Actually it's worse than that -- the most important information is 10 years old and is only being repackaged with a little new gloss.

There are two parts to North Korea's nuclear program. The most important part, the part that led to bombs if they have them, is the plutonium-based program. But all the plutonium they own was extracted before the 1994 agreement. The whole point of that agreement was to shut down those reactors (which are impossible to hide) and replace them with light-water reactors which don't produce plutonium and which can be closely monitored. (Fwiw, pretty much the same kind of reactors that we're so cheesed Russia has agreed to supply to Iran.) And this was not a subtle revelation at the time. If you think back you'll vaguely remember that it almost sounded like we were considering war for a couple of months in 1994.

It was estimated shortly afterwards that NK had extracted approx. 14kg of plutonium from the reactors before they were shut down, and that this was enough plutonium to produced "at least one, and possibly two, nuclear weapons" according to intelligence reports that have since been declassified. Rumsfeld's recent higher guess of 5 to 6 seems to rest entirely on the supposition that its technology might have advanced to the point where it could make bombs based on 3 kg of plutonium per.

Now part of the 1994 agreement was that North Korea would make no new efforts to obtain more nuclear material (which is the key and usually decisive obstacle to smaller countries getting bombs). And the revelation that has just been made is tha they have confirmed that they have had a program to produce highly enriched uranium (HEU), an alternative bomb fuel, one that can be made more secretively than plutonium. (It is, however, a hugely complicated process that has baffled most countries that have tried it. It is the main method attributed to both Iraq and Brazil, who have had lots of problems with it.) This was originally reported in 2000 in the Sankei Shimbun, a Japanese newspaper. They reported then that a defector to China had revealed the existence of a uranium enrichment facility in the north-west of NK at a site called Mount Chonma. We seem to now have confirmed this report independently using intelligence sources, showed our evidence to the Koreans when Kelley was there, and been surprised to have them confirm it openly.

This is a clear violation of the 1994 agreement. But we have to distinguish between a new violation and a new threat. The defector's report was that the site had been producing HEU since 1989 at a rate of 1.3 grams a day. That's 1/2 a kg a year. You need 50 kg to produce a uranium-based nuclear weapon.
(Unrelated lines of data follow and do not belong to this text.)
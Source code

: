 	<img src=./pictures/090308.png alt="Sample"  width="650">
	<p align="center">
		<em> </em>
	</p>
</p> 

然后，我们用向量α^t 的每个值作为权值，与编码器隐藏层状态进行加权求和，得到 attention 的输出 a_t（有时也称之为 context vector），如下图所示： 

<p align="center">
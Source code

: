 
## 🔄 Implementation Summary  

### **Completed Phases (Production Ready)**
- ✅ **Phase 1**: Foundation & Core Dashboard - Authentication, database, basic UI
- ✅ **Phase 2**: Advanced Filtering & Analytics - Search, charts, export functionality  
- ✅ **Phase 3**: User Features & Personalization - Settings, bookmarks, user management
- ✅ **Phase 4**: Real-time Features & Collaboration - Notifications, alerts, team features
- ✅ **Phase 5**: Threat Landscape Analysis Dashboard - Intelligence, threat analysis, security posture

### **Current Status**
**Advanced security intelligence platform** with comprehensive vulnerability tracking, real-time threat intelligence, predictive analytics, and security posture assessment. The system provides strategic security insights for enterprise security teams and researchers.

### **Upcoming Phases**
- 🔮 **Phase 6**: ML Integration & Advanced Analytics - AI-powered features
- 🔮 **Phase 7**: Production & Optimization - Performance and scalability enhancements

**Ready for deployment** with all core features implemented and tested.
As for the Pakistan aid, that is also an old speculation that is also no secret. Pakistan's bomb is based on HEU, and it was suspected under the Clinton regime that Pakistan had traded HEU technology in exchange for missile technology.

But so far, there has been no confirmation that Korea got any better at that technology. Rumsfeld has given no indication that he thinks they made any uranium-based bombs out of it. And there is no reason Pakistan should have had any relevant expertise to offer on the question of making plutonium bombs with less plutonium per.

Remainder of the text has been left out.